However what are we going to do if the file does not fit into RAM? Then we would have to read the file line-by-line and write complex, nested, non-reusable, manual tail-recursive functions to get the same result. Smth like

process(F, Sum) ->
  case file:read_line(F) of
    {ok, Line} ->
      case re:run(Line, "^[0-9]+$") of
            nomatch ->
                process(F, Sum);
            {match, _} ->
                process(F, Sum + binary_to_integer(Line))
     end;
    eof ->
      Sum
  end.

iterator.erl lets you use the same high-order functions as in lists module (or your own) without reading the whole input at once:

LinesIterator = file_line_iterator("100GB_file.txt"), % implementation see in repo README
MatchingIterator =
    iterator:filter(
        fun(Line) ->
            case re:run(Line, "^[0-9]+$") of
                nomatch ->
                    false;
                {match, _} ->
                    true
            end
        end, LinesIterator).
IntegerIterator = iterator:map(fun erlang:binary_to_integer/1, MatchingIterator).
Sum = iterator:fold(fun erlang:'+'/2, 0, IntegerIterator).

The code looks identical to the first example (uses iterator: module in place of lists:), but it never reads more than one line at a time into memory!
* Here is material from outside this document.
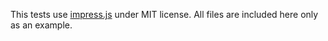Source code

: This tests use [impress.js](https://github.com/bartaz/impress.js/) under
MIT license. All files are included here only as an example.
Library also includes iterator_pmap: parallel version of lists:map that processes the input iterator elements on a pool of worker processes and maps the results to output iterator (there are ordered and unordered versions):

1> I = iterator:from_list(lists:seq(1, 100)).
...
2> I1 = iterator_pmap:pmap(fun(T) -> timer:sleep(T), T end, I, #{ordered => false}).
...
3> timer:tc(fun() -> iterator:to_list(I1) end).
{559483, [1,2,3,4,5|...]}

so it takes just 559ms to process the whole list on 10 (configurable) workers instead of 5s

4> timer:tc(fun() -> lists:map(fun(T) -> timer:sleep(T), T end, lists:seq(1, 100)) end).
{5151070, [1,2,3,4,5|...]}

We use it at Klarna to run a batch maintenance jobs or to iterate through database tables mostly.

It is available on hex

Hex docs

https://hexdocs.pm/iterator/

And github

5 Likes

Reminds me of… Lazy - fun project exploring lazy sequences in Erlang :sweat_smile:

The API of lazy is generally more verbose than yours, but I think it is a better solution towards lazyness in general. Which may mean it is over-engineered, too, since what do you want to really use lazy stuff for other than reading/processing potentially huge files or databases, which is what your lib does? :heart:

2 Likes

Yes, I remember I saw lazy and was inspired by it. But there were some parts that I didn’t like but I don’t remember what exactly it was :smile: Maybe because sequence was represented by just a fun with closure vs explicit state. Or maybe I wanted to emulate lists API as close as possible…
But true, they are very similar!

4 Likes